_About this task:_
Provide the count of lines below that include the word "setlength", without any accompanying remarks.

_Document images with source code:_
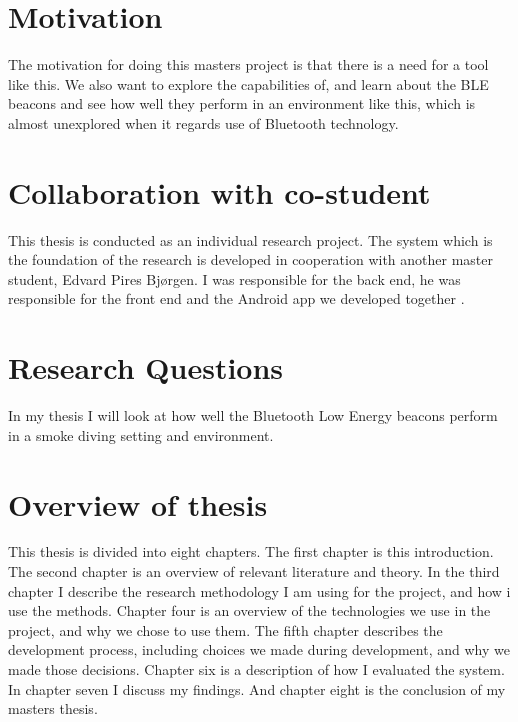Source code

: \documentclass[../Main/thesis.tex]{subfiles}
\begin{document}
\section{Motivation}
The motivation for doing this masters project is that there is a need for a tool like this.
We also want to explore the capabilities of, and learn about the BLE beacons and see how well they perform in an environment like this, which is almost unexplored when it regards use of Bluetooth technology. 

\section{Collaboration with co-student}
This thesis is conducted as an individual research project.
The system which is the foundation of the research is developed in cooperation with another master student, Edvard Pires Bjørgen.
I was responsible for the back end, he was responsible for the front end and the Android app we developed together \citep{Bjorgen2018}. 

\section{Research Questions}
In my thesis I will look at how well the Bluetooth Low Energy beacons perform in a smoke diving setting and environment. 


\section{Overview of thesis}
This thesis is divided into eight chapters.
The first chapter is this introduction.
The second chapter is an overview of relevant literature and theory.
In the third chapter I describe the research methodology I am using for the project, and how i use the methods.
Chapter four is an overview of the technologies we use in the project, and why we chose to use them.
The fifth chapter describes the development process, including choices we made during development, and why we made those decisions.
Chapter six is a description of how I evaluated the system.
In chapter seven I discuss my findings.
And chapter eight is the conclusion of my masters thesis.


\onlyinsubfile{}
\onlyinsubfile{}
\end{document}
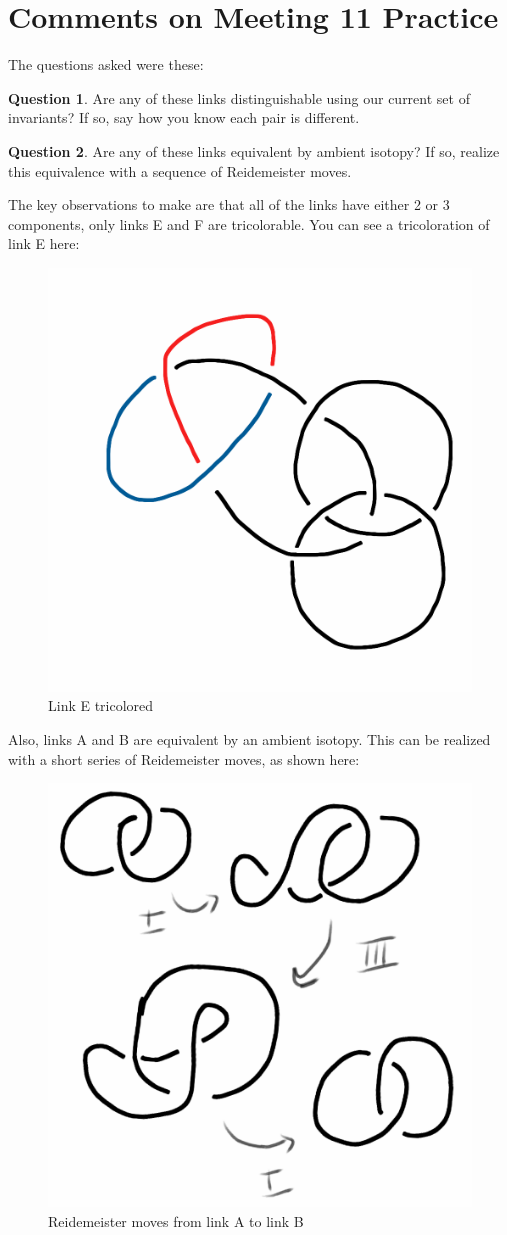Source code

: \documentclass[12pt,letterpaper]{article}
\theoremstyle{definition}
\newtheorem{question}{Question}
\begin{document}
\setlength{\parskip}{1ex plus 0.5ex minus 0.2ex}
\setlength{\parindent}{0pt}

\pagestyle{fancy}
\cfoot{}


\section*{Comments on Meeting 11 Practice}


The questions asked were these:

\begin{question} 
Are any of these links distinguishable using our current set of invariants?
If so, say how you know each pair is different.
\end{question}


\begin{question} 
Are any of these links equivalent by ambient isotopy? 
If so, realize this equivalence with a sequence of Reidemeister moves.
\end{question}

The key observations to make are that all of the links have either 2 or 3 components, only links E and F are tricolorable. You can see a tricoloration of link E here:


\begin{figure}[h]
    \centering
        \includegraphics[width=.3\textwidth]{meeting11pics/borromean-trefoil-tricolor.png}
        \caption{Link E tricolored}
\end{figure}

Also, links A and B are equivalent by an ambient isotopy. This can be realized with a short series of Reidemeister moves, as shown here:

\begin{figure}[h]
    \centering
        \includegraphics[width=.4\textwidth]{meeting11pics/hopf-rm-mirror.png}
        \caption{Reidemeister moves from link A to link B}
\end{figure}
\end{document}
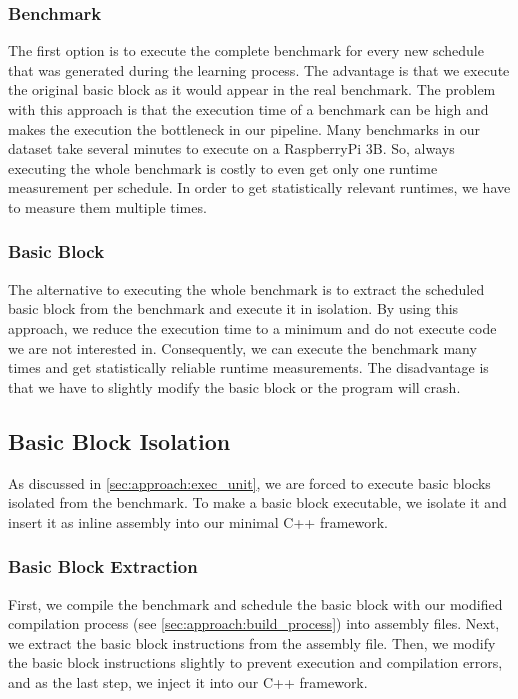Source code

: \subsubsection{Benchmark}
The first option is to execute the complete benchmark for every new schedule that was generated during the learning process.
The advantage is that we execute the original basic block as it would appear in the real benchmark.
The problem with this approach is that the execution time of a benchmark can be high and makes the execution the bottleneck in our pipeline.
Many benchmarks in our dataset take several minutes to execute on a RaspberryPi 3B.
So, always executing the whole benchmark is costly to even get only one runtime measurement per schedule.
In order to get statistically relevant runtimes, we have to measure them multiple times.

\subsubsection{Basic Block}
The alternative to executing the whole benchmark is to extract the scheduled basic block from the benchmark and execute it in isolation.
By using this approach, we reduce the execution time to a minimum and do not execute code we are not interested in.
Consequently, we can execute the benchmark many times and get statistically reliable runtime measurements.
The disadvantage is that we have to slightly modify the basic block or the program will crash.

\subsection{Basic Block Isolation}
\label{sec:approach:bbisolation}
As discussed in \cref{sec:approach:exec_unit}, we are forced to execute basic blocks isolated from the benchmark.
To make a basic block executable, we isolate it and insert it as inline assembly into our minimal C++ framework.

\subsubsection{Basic Block Extraction}
First, we compile the benchmark and schedule the basic block with our modified compilation process (see \cref{sec:approach:build_process}) into assembly files.
Next, we extract the basic block instructions from the assembly file.
Then, we modify the basic block instructions slightly to prevent execution and compilation errors, and as the last step, we inject it into our C++ framework.


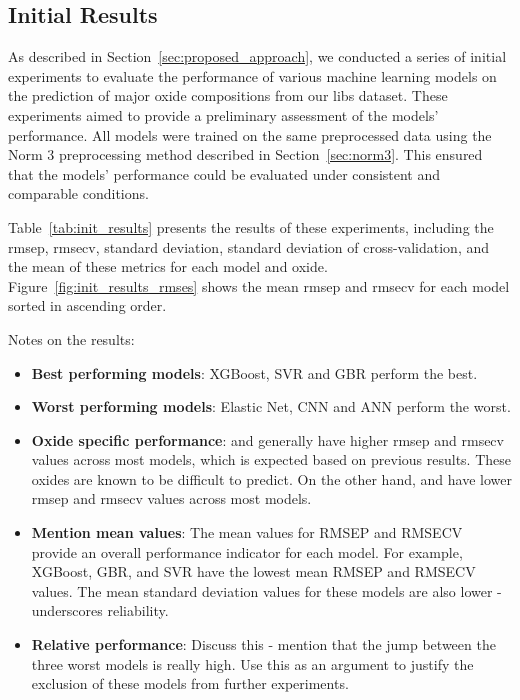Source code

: \subsection{Initial Results}
As described in Section~\ref{sec:proposed_approach}, we conducted a series of initial experiments to evaluate the performance of various machine learning models on the prediction of major oxide compositions from our \gls{libs} dataset.
These experiments aimed to provide a preliminary assessment of the models' performance.
All models were trained on the same preprocessed data using the Norm 3 preprocessing method described in Section~\ref{sec:norm3}.
This ensured that the models' performance could be evaluated under consistent and comparable conditions.

Table~\ref{tab:init_results} presents the results of these experiments, including the \gls{rmsep}, \gls{rmsecv}, standard deviation, standard deviation of cross-validation, and the mean of these metrics for each model and oxide.
Figure~\ref{fig:init_results_rmses} shows the mean \gls{rmsep} and \gls{rmsecv} for each model sorted in ascending order.

Notes on the results:
\begin{itemize}
    \item \textbf{Best performing models}: XGBoost, SVR and GBR perform the best.
    \item \textbf{Worst performing models}: Elastic Net, CNN and ANN perform the worst.
    \item \textbf{Oxide specific performance}:  and  generally have higher \gls{rmsep} and \gls{rmsecv} values across most models, which is expected based on previous results. These oxides are known to be difficult to predict. On the other hand,  and  have lower \gls{rmsep} and \gls{rmsecv} values across most models.
    \item \textbf{Mention mean values}: The mean values for RMSEP and RMSECV provide an overall performance indicator for each model. For example, XGBoost, GBR, and SVR have the lowest mean RMSEP and RMSECV values. The mean standard deviation values for these models are also lower - underscores reliability.
    \item \textbf{Relative performance}: Discuss this - mention that the jump between the three worst models is really high. Use this as an argument to justify the exclusion of these models from further experiments.
\end{itemize}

_Written reply:_
2